Statistical significance determines whether the outcome of an A/B test is likely due to the introduced change rather than random chance. It is often used as a threshold to decide if an experiment's result is reliable.
## Why It Matters:
A statistically significant result increases confidence that the change was responsible for the observed effect. However, significance alone does not confirm practical impact—magnitude and business relevance should also be considered.
## Key Concepts:
- **p-value**: Measures the probability that the observed result happened by chance. A p-value below 0.05 is commonly considered significant.
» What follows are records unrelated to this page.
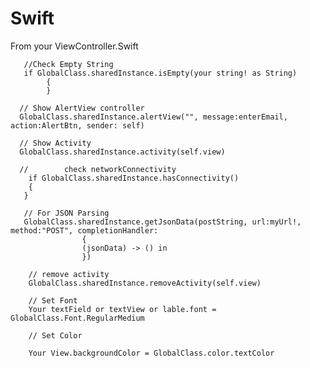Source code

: # Swift
From your ViewController.Swift



       //Check Empty String
       if GlobalClass.sharedInstance.isEmpty(your string! as String)
            {
            }
            
      // Show AlertView controller
      GlobalClass.sharedInstance.alertView("", message:enterEmail, action:AlertBtn, sender: self)
             
      // Show Activity
      GlobalClass.sharedInstance.activity(self.view)
      
      //        check networkConnectivity
        if GlobalClass.sharedInstance.hasConnectivity()
        {
       }
       
       // For JSON Parsing
       GlobalClass.sharedInstance.getJsonData(postString, url:myUrl!, method:"POST", completionHandler:
                    {
                    (jsonData) -> () in
                    })
        
        // remove activity
        GlobalClass.sharedInstance.removeActivity(self.view)
        
        // Set Font
        Your textField or textView or lable.font = GlobalClass.Font.RegularMedium
        
        // Set Color 
        
        Your View.backgroundColor = GlobalClass.color.textColor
- **Confidence interval**: A range that estimates where the true impact lies. If the range does not cross zero, it strengthens confidence in the result.
- **Type I error (false positive)**: Concluding a change had an effect when it didn’t.
- **Type II error (false negative)**: Missing a real effect because the test lacked enough data.
- **Sample size**: Larger samples reduce randomness and make results more reliable.
### How to Calculate Statistical Significance:
1. **Define Hypotheses**: Establish the null hypothesis (no effect) and the alternative hypothesis (a real effect exists).
2. **Collect Data**: Run the A/B test and gather sample data.
3. **Choose a Significance Level**: Typically set at 0.05 (95% confidence)
- The confidence level is tied to the p-value threshold:
- A 95% confidence level means we set 0.05 (default standard)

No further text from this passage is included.